» **Problem statement**
Look through the data below and report how many lines include "name". Only the number should be given.

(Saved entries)
= = = = =

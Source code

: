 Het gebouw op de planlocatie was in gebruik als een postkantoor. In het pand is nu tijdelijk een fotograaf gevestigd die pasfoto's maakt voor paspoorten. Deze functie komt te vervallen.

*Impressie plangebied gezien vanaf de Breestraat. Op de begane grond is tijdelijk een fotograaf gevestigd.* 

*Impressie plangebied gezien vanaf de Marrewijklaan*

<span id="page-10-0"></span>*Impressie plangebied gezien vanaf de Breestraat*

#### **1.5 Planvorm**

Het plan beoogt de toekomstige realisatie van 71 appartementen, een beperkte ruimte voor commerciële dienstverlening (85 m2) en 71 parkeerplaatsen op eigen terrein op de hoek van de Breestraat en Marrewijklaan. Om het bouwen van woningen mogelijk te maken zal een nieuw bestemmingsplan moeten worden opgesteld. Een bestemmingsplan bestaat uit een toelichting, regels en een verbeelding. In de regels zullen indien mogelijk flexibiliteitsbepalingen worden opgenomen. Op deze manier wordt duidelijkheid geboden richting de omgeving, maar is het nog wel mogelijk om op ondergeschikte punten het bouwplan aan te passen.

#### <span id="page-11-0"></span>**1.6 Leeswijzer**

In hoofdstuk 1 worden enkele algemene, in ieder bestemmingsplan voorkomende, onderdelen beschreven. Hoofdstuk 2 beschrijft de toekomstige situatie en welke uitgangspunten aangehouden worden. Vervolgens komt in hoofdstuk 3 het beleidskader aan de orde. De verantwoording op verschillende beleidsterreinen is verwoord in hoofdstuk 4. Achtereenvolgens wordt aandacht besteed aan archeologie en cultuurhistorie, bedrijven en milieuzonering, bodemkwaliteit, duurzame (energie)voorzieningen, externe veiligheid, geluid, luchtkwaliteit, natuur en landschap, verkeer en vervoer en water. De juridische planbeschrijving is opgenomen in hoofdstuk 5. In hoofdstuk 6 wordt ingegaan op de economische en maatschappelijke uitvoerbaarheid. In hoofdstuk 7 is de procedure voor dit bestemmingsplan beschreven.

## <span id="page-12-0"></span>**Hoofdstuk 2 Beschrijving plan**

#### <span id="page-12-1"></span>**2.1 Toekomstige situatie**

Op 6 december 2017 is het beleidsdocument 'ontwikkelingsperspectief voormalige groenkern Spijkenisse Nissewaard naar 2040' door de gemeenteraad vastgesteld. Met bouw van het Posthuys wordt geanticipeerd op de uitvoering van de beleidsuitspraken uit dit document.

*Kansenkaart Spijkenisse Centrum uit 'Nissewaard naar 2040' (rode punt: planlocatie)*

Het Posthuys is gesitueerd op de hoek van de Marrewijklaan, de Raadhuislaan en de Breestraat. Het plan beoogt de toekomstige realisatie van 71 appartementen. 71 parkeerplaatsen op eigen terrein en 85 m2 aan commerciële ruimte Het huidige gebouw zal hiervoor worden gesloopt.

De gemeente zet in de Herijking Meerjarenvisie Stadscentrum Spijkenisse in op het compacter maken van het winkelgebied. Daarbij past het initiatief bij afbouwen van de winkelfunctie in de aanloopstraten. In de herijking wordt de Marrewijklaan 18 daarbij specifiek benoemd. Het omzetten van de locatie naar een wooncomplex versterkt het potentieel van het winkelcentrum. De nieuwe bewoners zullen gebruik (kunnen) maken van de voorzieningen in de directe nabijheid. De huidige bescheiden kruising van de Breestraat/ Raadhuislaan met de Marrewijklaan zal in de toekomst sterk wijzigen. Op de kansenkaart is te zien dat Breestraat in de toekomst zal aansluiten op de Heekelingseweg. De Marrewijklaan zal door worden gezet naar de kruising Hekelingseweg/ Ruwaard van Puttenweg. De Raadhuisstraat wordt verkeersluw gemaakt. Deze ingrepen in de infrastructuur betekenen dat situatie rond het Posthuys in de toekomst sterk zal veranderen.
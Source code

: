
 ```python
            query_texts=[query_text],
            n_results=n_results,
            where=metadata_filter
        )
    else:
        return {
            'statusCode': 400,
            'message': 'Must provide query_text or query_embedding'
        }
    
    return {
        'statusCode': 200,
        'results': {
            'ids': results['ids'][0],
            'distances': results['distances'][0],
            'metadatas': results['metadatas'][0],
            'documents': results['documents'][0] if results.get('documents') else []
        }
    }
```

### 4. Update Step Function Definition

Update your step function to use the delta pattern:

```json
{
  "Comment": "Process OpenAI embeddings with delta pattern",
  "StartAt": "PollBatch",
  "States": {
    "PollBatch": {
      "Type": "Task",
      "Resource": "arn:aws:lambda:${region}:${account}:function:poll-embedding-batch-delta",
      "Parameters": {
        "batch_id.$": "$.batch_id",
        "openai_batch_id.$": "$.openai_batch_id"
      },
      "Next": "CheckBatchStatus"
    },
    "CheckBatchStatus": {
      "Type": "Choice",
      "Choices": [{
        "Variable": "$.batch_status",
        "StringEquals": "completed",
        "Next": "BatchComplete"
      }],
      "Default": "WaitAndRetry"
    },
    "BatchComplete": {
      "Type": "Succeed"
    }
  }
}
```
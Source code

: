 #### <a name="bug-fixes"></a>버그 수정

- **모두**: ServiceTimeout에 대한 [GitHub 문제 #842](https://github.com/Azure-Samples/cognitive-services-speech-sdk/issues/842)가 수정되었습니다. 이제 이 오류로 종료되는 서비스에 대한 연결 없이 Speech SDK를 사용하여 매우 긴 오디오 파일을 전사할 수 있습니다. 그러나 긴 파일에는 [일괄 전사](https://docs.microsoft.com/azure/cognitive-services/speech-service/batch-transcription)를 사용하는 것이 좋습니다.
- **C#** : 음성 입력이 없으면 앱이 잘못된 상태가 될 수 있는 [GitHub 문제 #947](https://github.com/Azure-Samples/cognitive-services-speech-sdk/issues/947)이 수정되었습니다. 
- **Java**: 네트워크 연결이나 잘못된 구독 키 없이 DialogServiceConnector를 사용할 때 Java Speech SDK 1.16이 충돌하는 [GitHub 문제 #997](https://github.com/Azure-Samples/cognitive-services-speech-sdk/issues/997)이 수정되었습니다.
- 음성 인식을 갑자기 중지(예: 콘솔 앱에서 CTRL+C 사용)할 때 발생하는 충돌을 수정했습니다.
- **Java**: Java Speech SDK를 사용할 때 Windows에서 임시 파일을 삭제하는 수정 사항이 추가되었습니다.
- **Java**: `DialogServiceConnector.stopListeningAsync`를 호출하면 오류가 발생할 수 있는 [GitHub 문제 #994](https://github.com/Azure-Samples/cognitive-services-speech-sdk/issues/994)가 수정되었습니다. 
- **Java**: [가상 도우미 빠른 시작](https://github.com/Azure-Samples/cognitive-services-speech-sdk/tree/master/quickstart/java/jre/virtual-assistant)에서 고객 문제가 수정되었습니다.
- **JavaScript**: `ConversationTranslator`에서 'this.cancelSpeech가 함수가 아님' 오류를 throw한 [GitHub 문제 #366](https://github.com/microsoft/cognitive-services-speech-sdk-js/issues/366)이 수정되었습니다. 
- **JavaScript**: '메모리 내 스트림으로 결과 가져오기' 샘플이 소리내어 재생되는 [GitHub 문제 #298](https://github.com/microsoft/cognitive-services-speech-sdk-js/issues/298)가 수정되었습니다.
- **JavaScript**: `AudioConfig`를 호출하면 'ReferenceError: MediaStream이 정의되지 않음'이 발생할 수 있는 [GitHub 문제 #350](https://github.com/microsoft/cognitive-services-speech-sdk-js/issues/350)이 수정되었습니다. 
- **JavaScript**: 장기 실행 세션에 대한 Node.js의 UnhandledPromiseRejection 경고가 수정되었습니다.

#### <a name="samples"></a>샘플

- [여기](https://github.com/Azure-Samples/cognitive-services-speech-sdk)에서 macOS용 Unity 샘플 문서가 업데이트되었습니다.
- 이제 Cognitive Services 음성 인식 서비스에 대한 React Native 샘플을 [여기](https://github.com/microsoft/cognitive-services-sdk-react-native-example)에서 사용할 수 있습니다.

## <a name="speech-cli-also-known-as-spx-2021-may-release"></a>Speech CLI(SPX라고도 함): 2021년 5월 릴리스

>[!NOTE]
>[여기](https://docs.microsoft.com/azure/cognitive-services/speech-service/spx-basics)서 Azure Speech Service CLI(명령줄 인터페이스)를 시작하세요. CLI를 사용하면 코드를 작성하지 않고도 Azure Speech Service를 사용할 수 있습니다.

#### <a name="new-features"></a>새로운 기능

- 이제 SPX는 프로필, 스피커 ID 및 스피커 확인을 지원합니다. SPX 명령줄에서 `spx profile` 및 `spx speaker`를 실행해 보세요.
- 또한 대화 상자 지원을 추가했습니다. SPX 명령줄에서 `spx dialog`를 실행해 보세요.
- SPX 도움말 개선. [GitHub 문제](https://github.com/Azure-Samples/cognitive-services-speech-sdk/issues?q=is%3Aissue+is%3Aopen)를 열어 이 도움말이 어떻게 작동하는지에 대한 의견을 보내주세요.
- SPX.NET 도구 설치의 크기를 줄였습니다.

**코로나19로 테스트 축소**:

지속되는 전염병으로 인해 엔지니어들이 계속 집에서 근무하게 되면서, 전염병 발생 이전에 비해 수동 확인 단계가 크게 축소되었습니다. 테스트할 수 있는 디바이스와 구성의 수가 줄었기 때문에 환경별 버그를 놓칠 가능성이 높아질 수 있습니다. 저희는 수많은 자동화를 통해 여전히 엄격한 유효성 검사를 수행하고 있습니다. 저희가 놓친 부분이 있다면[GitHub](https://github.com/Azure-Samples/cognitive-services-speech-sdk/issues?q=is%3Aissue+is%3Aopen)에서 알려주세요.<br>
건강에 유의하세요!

= = = = =

» **Answer section**
4